As you have likely heard, Prince has been ruffling the righteous feathers of many fans lately by seeking the domain names of a number of Prince fan sites. The grounds are ‘intellectual property violations.’ Among the violations are photos of fan tattoos of images to which Prince holds the rights. Nevermind whose body they’re on.  You can follow the struggle from the affected sites’ POV on their site Prince Fans United.

In their year-end Pop review, the Telegraph offers their take on this, and on Prince’s move earlier this year to release his recent album as a free newspaper supplement:

What is being established is a new and more direct relationship between artist and fans, apparently with the intent of cutting out the record-company middleman, but it is not without its own complications. Prince gave his latest album away with a Sunday newspaper, using it effectively as a marketing exercise for his fantastically well received 21-night live run at the O2 Arena .
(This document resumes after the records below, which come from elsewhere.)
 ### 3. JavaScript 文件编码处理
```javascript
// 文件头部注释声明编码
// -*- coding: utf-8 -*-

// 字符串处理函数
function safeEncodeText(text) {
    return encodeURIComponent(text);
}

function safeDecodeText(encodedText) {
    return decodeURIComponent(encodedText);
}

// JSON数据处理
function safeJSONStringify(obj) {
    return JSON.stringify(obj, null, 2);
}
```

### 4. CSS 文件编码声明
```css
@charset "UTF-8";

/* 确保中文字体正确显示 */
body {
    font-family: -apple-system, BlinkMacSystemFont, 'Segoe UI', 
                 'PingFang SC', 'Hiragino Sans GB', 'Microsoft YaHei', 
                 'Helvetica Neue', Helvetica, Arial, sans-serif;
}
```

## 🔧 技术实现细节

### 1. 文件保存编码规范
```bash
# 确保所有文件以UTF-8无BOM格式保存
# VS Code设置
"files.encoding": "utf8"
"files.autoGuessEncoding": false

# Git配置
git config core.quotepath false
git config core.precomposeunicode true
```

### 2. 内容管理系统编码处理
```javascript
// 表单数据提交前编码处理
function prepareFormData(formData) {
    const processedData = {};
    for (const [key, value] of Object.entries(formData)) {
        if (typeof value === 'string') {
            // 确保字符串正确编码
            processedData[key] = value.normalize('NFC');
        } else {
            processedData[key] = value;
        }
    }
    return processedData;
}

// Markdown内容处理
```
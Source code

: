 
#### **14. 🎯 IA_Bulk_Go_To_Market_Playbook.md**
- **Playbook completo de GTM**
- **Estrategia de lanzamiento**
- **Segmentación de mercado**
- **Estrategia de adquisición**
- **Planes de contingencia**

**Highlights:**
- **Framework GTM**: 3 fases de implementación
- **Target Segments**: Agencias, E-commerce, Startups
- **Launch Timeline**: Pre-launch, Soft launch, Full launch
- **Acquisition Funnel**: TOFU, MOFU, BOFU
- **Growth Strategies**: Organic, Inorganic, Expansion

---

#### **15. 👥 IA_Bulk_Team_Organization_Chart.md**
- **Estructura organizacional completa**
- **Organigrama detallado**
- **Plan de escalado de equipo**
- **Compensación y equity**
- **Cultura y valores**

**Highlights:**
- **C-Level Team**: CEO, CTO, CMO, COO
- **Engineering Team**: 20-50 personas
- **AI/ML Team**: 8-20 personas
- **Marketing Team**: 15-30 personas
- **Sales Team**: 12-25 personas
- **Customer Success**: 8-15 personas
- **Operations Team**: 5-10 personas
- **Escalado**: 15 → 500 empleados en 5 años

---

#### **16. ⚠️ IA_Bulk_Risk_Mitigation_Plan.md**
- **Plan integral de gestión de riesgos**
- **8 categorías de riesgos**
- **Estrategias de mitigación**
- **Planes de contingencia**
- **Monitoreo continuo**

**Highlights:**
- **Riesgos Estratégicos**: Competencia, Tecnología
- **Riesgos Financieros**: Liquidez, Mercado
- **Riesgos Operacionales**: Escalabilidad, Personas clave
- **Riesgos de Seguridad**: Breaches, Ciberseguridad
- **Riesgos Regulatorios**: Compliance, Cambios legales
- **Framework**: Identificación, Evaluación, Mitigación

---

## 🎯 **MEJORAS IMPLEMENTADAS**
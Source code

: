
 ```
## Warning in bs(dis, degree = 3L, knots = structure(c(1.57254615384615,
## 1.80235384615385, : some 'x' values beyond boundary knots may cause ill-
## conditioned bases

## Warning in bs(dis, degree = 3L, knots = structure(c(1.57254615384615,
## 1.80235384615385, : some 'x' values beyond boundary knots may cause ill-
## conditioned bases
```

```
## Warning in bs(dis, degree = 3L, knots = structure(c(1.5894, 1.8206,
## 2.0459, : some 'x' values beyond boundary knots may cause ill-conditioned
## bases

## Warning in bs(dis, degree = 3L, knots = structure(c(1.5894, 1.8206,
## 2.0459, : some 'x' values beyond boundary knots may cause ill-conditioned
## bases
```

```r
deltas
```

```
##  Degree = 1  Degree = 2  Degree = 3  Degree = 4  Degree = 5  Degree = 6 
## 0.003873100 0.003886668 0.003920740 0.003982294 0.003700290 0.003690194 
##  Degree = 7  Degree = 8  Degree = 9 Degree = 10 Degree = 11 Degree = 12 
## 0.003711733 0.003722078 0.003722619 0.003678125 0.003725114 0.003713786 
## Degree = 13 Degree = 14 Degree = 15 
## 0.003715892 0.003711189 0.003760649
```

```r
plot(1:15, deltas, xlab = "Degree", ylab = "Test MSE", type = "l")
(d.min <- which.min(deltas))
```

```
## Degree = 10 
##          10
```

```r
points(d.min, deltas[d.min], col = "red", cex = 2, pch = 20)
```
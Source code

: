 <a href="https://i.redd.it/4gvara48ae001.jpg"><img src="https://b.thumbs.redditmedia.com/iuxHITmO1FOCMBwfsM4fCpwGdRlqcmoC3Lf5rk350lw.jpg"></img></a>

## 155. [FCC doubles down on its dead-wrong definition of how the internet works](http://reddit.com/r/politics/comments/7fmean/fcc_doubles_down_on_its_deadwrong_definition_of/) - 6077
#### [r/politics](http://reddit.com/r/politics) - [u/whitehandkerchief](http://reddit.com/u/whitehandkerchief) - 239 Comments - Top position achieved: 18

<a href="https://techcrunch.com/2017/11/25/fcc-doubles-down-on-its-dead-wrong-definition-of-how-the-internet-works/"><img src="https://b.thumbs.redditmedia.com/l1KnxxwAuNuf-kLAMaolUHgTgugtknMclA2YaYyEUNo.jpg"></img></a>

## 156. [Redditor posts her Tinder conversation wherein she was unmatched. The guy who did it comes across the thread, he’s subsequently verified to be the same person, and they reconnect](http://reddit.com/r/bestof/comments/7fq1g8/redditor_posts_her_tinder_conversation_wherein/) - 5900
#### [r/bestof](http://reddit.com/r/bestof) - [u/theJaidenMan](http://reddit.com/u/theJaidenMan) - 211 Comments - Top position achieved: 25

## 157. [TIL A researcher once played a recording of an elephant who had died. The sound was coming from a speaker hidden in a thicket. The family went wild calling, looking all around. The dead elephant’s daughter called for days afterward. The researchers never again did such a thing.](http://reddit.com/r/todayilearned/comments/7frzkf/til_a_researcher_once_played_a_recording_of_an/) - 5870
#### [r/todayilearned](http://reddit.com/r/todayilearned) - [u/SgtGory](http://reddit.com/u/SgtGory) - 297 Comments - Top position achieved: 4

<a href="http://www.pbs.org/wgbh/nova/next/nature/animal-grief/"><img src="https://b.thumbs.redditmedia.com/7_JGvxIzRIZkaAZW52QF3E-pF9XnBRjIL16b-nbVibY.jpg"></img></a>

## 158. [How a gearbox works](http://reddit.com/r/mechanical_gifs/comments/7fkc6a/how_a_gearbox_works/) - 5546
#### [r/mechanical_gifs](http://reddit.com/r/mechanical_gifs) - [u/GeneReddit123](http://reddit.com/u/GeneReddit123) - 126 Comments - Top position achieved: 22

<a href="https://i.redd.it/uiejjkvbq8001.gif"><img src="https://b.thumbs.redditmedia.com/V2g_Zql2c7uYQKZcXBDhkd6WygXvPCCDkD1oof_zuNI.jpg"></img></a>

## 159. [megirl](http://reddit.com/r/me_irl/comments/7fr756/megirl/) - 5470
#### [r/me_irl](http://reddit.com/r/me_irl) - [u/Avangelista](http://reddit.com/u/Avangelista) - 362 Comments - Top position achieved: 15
It was a move that reflects the profitability of the booming live sector and, in many ways, marks a welcome shift towards performance becoming (once again) the principle source of income for working musicians. It is the one musical transaction that still requires all parties to show up in person.

But what Prince giveth with one hand, he taketh away with the other, launching lawsuits against internet sites (including dedicated fan sites) for unauthorised use of his image. Suing your own fans is not usually considered good for business, but Prince may get away with it on account of his legendary eccentricity.

Prince’s unstated aim, in forcing YouTube (among others) to remove all footage of his performances, is not so much to control his image as to compel fans to come to him (and his own internet portals) for all Prince-related material.

If compelling your fans to come to you rather than building sites of their own isn’t control, what is? He may well “get away with it” but it would take some pretty hard evidence to convince me that he did not do damage to himself compared to where he would have been if he respected the fans’ dedication and let them do their thing.

To expect all the fans to come to you for all their needs is to misunderstand the internet, fandom, and what it means to have “a new and more direct relationship between artists and fans.” You don’t make new friends by insisting they always come to your house and do what you want to do. Sometimes you have to go to their houses and do what they want to do.

Fans like official sites. Fans also like — and many downright need — to build their own spaces where they create the culture.

TwitterFacebookDeliciousFriendFeedLiveJournalStumbleUponDiggLinkedInMySpaceTechnorati FavoritesShare

Comments (2) to “You Can’t Force Them To Come To You”

  1. What happens if a “non-official” fan site has an “agenda”, or they put stuff at their site or distributes stuff that violates intellectual property laws or defame the star they claim to love and support? I don’t blame the celebs for wanting to perserve their rights of personality. Why should some fan be allowed to stage manage the star and try to control them?

  2. That’s a fair question and I have 2 responses.

    First, on intellectual property. My point is that not all intellectual property violations are harmful. In fandom, they are often beneficial to the artist. When they are (for example: unauthorized sales of copyrighted material), there’s every right to go after the violators. When they are not (for example: sharing lyrics or tabs on fan sites, posting pictures of the artist, sharing unreleased bootlegs), the fans are best left alone.

    Second, on defamation. If defamation is occurring in any venue, the artist has recourse by suing for defamation. It’s important not to entangle the issues of agendas to damage a person’s reputation and agendas to profit from others’ intellectual property.

    I’d suggest that a “fan group” that has an agenda of defaming is not a fan group, though even anti-fan groups are often best left alone as attacking only brings publicity.